Tim Keller helped me twice this week
I've had a stressful week. A family member died, school started under COVID rules (lecturing in a mask is not fun!), and there have been some interpersonal concerns. But I had the good sense to listen to Tim Keller podcasts on my walks and drives.
He tells a cute but provocative story of a 15-year-old girl in his youth group when he first started in the ministry in Virginia. The girl was expressing some real questions and struggles. Being a theology student fresh out of seminary, he reminded her extensively of her spiritual blessings. "Yes, I know I'm born again. Yes, I know I'll be in heaven. Yes, I know God loves me. Yes, I know...." and so on; she affirmed the teachings of her church. "But what does that matter when the boys won't notice me?" Keller says the boys had caught her imagination even though the Bible had her mind.

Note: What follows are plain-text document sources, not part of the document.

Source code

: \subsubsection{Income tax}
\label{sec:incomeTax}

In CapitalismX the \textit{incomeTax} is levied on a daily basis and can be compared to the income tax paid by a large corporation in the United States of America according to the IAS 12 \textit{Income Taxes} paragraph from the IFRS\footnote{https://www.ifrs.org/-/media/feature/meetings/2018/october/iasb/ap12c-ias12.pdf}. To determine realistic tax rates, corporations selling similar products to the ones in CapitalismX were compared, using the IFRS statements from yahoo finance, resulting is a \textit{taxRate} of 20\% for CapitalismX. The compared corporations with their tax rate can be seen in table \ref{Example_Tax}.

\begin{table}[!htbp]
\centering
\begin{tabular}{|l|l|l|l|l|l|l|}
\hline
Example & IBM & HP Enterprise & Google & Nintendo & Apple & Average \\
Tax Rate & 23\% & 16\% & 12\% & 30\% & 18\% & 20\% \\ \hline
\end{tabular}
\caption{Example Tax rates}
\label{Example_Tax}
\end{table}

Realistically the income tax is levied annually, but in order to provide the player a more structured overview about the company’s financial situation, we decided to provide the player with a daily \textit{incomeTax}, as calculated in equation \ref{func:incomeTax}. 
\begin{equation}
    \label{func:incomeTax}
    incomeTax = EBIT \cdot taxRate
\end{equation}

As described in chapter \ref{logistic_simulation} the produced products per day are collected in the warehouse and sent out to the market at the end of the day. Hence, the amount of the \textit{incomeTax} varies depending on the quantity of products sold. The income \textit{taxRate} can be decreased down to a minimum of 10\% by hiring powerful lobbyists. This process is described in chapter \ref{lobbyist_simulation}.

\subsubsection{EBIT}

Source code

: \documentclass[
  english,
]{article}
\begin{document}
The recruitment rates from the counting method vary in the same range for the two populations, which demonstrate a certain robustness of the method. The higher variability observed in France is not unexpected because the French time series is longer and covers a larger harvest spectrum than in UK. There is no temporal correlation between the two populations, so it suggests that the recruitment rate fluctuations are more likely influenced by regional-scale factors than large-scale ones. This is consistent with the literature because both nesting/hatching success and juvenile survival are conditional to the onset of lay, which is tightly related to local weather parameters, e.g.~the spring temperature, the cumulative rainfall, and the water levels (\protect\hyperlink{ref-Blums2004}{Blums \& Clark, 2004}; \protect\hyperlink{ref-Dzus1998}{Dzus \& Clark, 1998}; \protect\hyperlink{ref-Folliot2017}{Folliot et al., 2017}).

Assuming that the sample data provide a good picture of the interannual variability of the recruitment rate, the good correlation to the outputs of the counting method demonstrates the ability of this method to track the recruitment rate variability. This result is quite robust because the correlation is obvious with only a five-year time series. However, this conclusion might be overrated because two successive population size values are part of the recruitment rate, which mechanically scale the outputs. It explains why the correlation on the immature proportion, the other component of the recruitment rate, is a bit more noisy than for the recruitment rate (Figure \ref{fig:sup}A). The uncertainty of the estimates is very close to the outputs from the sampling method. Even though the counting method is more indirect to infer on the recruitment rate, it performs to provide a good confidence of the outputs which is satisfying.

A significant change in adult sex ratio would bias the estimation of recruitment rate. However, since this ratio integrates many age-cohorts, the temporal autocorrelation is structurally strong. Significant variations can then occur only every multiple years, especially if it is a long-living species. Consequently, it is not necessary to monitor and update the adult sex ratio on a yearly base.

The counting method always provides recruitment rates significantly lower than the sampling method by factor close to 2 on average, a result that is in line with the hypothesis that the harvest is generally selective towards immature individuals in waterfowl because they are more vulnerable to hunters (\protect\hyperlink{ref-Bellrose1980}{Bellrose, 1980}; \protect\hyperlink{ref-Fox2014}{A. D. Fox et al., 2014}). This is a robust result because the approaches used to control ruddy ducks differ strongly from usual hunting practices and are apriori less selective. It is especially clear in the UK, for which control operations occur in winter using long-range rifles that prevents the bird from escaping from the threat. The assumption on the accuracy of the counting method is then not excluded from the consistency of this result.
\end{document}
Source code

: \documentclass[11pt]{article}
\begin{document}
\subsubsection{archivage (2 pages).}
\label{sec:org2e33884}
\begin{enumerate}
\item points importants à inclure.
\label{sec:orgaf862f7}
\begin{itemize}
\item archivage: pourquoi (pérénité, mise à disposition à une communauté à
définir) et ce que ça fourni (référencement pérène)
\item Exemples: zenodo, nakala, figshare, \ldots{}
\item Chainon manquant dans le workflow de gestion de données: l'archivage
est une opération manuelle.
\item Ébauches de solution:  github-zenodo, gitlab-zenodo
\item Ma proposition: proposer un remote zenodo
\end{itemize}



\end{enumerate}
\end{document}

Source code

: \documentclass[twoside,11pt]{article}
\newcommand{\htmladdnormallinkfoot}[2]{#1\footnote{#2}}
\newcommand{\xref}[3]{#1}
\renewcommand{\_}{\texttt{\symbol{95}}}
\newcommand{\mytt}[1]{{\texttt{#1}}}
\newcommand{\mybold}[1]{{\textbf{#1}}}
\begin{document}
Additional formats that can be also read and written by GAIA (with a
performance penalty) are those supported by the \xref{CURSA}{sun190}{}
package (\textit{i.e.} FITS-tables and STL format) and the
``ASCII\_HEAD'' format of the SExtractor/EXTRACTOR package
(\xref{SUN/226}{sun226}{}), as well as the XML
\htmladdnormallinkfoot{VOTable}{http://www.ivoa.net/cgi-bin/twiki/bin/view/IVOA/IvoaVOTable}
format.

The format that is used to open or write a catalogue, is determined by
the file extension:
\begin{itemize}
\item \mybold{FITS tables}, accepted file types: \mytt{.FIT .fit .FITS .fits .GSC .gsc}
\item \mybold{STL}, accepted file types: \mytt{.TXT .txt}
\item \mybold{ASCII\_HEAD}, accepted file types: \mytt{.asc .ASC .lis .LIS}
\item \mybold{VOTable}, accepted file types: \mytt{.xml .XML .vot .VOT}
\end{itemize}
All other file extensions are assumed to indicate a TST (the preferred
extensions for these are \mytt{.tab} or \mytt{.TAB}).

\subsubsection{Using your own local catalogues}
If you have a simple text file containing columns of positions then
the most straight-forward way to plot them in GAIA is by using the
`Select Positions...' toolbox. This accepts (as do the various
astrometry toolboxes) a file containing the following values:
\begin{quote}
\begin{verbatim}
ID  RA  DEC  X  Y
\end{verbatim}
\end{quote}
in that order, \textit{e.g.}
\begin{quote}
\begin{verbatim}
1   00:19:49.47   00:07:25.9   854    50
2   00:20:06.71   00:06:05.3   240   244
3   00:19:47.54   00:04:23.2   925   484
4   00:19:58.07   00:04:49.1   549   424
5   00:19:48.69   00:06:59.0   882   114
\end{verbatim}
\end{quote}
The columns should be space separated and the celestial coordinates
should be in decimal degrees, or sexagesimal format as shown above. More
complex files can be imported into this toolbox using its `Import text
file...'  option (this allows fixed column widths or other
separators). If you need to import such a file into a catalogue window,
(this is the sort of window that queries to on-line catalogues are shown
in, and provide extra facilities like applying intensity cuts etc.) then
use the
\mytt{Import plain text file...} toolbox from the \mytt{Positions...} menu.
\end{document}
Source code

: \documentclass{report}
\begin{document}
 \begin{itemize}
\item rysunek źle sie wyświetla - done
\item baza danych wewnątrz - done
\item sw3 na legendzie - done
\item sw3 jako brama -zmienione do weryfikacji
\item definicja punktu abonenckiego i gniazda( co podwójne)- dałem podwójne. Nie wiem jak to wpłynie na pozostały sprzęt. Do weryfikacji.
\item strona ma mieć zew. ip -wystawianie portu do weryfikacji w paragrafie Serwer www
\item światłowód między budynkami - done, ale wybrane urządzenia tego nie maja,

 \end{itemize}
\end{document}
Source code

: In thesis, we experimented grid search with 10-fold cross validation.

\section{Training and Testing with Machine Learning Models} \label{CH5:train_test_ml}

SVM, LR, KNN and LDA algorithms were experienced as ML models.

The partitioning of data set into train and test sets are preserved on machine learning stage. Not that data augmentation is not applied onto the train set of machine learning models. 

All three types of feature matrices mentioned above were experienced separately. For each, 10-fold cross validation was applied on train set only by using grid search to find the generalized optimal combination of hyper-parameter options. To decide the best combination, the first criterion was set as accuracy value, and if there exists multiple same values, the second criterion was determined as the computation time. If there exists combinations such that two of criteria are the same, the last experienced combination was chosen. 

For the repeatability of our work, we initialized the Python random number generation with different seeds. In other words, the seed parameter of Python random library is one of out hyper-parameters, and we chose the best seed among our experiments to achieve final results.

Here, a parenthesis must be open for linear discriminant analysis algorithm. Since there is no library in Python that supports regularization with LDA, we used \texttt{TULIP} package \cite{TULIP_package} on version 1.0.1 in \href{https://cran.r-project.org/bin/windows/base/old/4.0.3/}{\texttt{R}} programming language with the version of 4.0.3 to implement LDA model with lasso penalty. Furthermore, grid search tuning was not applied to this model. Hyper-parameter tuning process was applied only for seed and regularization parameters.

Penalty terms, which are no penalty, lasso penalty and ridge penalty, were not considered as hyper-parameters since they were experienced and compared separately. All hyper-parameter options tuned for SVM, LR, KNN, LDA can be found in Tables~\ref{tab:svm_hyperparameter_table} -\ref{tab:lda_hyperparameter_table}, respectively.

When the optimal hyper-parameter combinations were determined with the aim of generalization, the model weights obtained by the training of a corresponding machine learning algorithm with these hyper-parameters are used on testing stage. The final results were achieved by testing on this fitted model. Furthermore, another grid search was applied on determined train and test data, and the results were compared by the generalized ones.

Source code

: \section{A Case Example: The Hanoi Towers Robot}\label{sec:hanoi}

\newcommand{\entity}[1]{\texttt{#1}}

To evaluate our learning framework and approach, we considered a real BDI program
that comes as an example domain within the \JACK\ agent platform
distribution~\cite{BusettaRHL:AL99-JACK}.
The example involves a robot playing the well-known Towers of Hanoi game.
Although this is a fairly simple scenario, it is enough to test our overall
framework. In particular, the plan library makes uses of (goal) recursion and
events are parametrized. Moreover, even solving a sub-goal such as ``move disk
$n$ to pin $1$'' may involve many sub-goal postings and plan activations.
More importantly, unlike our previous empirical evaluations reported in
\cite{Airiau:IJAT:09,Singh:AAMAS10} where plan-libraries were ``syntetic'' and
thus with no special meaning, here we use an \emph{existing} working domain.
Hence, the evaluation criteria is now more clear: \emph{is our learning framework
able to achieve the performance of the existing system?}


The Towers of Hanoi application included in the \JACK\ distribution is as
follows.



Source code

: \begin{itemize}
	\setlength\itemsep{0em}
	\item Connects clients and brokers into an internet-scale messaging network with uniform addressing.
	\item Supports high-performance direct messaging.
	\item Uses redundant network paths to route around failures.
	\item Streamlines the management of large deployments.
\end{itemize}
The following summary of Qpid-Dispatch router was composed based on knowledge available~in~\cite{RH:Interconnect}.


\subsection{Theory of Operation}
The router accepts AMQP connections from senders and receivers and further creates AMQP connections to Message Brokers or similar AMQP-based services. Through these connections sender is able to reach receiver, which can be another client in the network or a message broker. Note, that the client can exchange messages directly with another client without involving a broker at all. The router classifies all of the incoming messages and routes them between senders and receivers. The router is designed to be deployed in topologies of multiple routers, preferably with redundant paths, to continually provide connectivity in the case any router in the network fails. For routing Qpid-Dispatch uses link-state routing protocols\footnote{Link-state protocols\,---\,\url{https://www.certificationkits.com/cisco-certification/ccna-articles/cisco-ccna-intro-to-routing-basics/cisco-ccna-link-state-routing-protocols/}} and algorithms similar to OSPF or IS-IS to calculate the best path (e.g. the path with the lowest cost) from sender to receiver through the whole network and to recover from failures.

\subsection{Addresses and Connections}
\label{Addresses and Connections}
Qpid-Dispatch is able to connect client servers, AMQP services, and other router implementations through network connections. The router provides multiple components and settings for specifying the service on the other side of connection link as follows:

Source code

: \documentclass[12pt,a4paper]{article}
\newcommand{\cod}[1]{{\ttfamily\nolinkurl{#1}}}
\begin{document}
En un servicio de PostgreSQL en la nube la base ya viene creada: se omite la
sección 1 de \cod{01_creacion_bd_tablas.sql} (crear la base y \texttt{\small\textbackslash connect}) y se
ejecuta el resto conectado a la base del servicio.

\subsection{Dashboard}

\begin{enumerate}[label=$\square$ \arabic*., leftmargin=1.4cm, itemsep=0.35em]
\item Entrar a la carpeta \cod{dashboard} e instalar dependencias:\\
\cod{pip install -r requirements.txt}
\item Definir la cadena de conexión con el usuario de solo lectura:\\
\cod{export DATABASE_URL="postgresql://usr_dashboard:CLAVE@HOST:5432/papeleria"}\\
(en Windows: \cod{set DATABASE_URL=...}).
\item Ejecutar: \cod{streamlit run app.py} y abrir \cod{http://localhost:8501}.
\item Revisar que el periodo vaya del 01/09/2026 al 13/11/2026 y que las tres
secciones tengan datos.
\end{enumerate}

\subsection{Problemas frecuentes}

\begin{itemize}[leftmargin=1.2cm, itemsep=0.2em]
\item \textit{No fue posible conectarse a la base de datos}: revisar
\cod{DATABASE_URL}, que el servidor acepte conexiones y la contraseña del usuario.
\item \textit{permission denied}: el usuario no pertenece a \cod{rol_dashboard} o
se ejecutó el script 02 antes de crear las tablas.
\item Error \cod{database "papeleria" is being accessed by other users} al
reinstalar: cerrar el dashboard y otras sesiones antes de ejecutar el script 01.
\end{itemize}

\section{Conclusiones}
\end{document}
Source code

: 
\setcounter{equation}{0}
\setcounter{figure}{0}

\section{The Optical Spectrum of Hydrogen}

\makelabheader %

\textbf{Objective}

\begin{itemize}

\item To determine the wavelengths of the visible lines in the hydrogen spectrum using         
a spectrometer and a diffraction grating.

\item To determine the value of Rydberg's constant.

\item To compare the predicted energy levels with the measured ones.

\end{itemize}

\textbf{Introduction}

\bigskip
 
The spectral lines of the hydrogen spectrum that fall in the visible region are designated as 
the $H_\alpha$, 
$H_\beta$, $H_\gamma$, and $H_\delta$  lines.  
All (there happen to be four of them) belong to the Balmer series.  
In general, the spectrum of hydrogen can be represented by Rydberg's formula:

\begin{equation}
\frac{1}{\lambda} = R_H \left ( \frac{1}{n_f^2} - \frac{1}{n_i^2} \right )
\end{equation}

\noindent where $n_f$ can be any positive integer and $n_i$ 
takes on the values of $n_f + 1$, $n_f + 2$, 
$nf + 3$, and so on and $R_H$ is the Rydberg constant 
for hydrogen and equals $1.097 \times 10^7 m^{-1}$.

We laugh at that, but it truly hit me in the heart over my struggles this week. We know and believe great truths, and yet minute matters can throw us totally off track.
He used another illustration from Elizabeth Elliot, who spoke of visiting friends in Wales who owned sheep. She watched them disinfect the sheep, which meant that they had to be totally submerged for a short period in the vat of disinfectant. That meant the shepherd and his workers had to wrestle the sheep into the vats and push them down, and she could see their eyes and faces saying "What are you doing to me, master?" She said that she saw herself in that vat, in their faces. "What are you doing to me, shepherd and master?" And I am asking the same.